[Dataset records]

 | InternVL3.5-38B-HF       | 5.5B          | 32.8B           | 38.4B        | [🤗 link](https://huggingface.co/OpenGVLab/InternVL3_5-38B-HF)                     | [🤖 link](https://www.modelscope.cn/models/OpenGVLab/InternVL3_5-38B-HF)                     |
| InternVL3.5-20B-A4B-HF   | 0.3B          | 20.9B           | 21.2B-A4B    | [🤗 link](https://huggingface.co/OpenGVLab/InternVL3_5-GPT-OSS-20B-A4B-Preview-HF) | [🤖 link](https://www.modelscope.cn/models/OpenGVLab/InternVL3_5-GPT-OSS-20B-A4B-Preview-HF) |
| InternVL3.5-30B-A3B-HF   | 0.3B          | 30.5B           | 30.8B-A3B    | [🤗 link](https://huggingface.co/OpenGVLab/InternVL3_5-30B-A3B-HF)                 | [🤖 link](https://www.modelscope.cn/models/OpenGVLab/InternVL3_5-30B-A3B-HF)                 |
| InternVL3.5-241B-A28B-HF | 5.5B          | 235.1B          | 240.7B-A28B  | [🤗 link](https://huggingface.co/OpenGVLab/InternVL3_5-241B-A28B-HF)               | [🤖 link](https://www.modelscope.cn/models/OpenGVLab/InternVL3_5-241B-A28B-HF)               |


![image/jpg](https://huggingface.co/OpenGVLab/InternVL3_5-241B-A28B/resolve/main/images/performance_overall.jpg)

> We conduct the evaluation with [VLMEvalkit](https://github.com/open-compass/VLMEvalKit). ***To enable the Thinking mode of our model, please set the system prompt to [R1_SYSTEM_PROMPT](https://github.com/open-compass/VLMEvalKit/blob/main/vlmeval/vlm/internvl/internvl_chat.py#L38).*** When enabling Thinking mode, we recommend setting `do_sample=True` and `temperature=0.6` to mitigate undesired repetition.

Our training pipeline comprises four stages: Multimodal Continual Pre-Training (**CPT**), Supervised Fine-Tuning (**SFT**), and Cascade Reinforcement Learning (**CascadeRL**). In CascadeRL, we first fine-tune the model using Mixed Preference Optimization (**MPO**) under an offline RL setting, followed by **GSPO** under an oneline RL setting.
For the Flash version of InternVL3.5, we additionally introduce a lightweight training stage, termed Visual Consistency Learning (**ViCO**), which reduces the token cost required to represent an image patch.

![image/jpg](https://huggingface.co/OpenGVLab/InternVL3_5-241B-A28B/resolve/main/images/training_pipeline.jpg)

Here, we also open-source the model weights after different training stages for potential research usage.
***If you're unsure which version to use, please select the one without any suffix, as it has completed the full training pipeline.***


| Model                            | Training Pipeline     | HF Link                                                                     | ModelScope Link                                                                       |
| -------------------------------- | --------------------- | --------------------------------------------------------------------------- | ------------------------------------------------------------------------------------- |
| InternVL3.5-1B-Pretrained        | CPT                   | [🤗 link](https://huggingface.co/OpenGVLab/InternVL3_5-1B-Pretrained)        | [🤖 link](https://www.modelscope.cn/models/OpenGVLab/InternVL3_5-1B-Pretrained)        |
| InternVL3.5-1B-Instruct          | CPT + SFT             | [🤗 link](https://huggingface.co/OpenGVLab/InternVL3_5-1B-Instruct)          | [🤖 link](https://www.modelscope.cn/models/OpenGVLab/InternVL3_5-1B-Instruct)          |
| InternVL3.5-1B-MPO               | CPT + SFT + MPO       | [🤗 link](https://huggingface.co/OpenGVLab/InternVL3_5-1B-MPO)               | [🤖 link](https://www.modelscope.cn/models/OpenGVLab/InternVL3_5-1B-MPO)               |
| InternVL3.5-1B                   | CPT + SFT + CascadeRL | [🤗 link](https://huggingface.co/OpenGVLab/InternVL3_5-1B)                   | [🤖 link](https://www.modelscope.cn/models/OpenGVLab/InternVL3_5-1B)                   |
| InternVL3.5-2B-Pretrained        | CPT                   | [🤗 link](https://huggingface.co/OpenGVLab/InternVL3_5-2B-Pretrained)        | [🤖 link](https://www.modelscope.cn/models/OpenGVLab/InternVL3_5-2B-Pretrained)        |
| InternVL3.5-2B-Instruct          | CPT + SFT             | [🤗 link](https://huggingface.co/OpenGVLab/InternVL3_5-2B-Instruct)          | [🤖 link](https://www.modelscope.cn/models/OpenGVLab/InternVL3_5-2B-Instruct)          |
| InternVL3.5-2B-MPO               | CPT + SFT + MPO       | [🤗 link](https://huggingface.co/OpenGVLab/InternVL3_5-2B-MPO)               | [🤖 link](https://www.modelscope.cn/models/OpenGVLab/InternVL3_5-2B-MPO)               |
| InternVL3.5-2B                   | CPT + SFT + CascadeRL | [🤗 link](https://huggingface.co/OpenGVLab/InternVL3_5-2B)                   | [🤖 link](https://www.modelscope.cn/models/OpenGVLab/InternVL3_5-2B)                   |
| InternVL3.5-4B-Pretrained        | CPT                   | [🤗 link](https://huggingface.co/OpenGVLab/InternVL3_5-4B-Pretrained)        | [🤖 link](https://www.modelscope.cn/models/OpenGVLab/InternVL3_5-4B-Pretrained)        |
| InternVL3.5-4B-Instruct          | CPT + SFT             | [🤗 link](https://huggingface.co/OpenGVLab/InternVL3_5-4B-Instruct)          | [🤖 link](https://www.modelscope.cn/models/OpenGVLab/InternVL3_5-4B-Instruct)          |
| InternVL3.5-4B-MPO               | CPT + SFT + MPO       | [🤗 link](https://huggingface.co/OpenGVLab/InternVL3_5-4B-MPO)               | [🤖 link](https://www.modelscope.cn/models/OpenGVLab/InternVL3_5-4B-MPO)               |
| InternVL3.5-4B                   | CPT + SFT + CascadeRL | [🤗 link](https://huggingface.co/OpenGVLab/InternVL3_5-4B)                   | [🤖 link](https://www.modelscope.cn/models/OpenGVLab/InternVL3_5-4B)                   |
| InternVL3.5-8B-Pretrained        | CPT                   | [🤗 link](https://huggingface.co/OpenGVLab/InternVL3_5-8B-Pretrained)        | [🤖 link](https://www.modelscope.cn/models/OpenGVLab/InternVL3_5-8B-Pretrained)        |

Work task:
Find the lines above that contain "images" and report their number, without comment.

Solution to this problem:
2